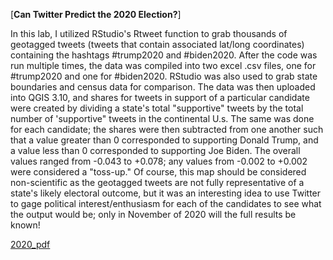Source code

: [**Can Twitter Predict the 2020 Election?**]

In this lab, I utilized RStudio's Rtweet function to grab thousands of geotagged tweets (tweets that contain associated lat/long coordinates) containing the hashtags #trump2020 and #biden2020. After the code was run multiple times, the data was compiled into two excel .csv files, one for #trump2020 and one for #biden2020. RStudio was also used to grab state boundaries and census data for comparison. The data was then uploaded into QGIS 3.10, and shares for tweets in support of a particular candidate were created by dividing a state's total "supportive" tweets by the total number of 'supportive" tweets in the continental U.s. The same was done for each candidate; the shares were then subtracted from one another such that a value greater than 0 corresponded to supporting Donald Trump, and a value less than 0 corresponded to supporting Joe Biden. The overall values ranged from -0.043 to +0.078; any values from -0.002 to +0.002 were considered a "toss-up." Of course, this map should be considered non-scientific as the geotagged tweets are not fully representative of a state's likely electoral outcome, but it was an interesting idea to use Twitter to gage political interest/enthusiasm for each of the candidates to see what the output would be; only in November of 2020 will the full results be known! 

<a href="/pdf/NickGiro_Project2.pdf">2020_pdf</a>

---

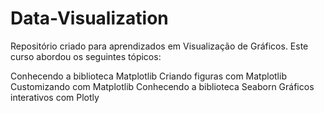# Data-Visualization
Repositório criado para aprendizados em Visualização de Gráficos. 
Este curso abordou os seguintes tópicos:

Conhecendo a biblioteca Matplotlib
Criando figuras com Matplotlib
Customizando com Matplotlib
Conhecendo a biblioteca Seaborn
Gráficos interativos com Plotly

[YOUR GOAL] I need every line from the material that contains the word "biblioteca".

[COMPLETED TASK]
Conhecendo a biblioteca Matplotlib
Conhecendo a biblioteca Seaborn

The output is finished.